___ Data supplied
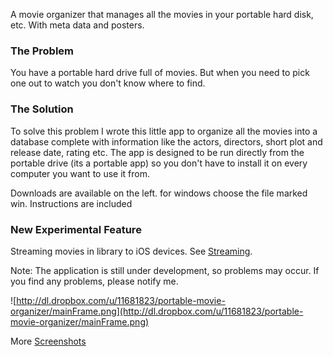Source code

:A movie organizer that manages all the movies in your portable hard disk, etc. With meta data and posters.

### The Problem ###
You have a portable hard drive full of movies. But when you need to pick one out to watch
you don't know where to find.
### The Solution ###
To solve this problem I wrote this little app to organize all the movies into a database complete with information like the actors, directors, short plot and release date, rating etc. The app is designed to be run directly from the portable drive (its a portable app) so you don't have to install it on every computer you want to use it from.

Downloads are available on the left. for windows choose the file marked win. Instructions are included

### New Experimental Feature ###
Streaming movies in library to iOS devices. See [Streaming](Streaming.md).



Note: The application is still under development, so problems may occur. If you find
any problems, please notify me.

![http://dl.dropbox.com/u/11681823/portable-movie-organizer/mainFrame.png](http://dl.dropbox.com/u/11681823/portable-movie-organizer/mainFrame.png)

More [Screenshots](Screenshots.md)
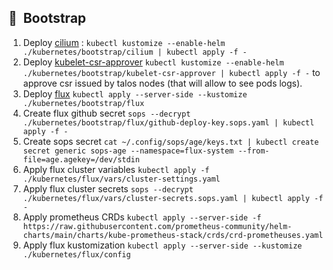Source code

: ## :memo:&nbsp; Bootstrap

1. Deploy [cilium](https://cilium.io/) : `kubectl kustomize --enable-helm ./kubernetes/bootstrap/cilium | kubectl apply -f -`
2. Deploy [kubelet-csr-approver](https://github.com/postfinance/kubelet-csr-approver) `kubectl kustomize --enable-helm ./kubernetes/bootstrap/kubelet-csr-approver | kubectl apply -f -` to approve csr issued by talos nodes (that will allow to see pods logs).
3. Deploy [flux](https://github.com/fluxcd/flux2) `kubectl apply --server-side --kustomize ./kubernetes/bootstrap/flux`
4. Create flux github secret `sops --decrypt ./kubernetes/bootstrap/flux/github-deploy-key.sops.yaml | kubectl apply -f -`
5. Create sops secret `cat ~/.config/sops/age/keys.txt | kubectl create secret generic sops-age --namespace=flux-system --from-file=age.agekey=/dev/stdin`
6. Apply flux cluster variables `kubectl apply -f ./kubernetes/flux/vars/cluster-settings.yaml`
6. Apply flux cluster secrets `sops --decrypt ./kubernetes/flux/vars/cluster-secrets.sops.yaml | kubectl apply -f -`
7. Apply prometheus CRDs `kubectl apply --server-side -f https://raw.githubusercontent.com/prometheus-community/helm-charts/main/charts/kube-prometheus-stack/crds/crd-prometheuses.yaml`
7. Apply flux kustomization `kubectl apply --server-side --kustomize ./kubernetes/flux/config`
______
___ Data supplied
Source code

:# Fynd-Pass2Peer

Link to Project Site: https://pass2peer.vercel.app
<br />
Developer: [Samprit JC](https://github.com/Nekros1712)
______
___ Data supplied
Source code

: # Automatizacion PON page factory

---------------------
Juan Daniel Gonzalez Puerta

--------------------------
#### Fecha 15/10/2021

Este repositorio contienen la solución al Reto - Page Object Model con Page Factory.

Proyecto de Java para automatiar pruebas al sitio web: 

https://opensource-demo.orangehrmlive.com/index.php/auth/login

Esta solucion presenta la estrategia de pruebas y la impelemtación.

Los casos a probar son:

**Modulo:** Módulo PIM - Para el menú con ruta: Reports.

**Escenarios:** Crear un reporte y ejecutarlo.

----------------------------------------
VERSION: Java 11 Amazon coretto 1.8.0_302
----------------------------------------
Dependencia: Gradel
______
* **What you need to do**: Look back at the entries above and repeat, unchanged, every line from the line holding "Streaming movies in" through the line holding "any problems, please notify me.".

* **Completed exercise**:
Streaming movies in library to iOS devices. See [Streaming](Streaming.md).



Note: The application is still under development, so problems may occur. If you find
any problems, please notify me.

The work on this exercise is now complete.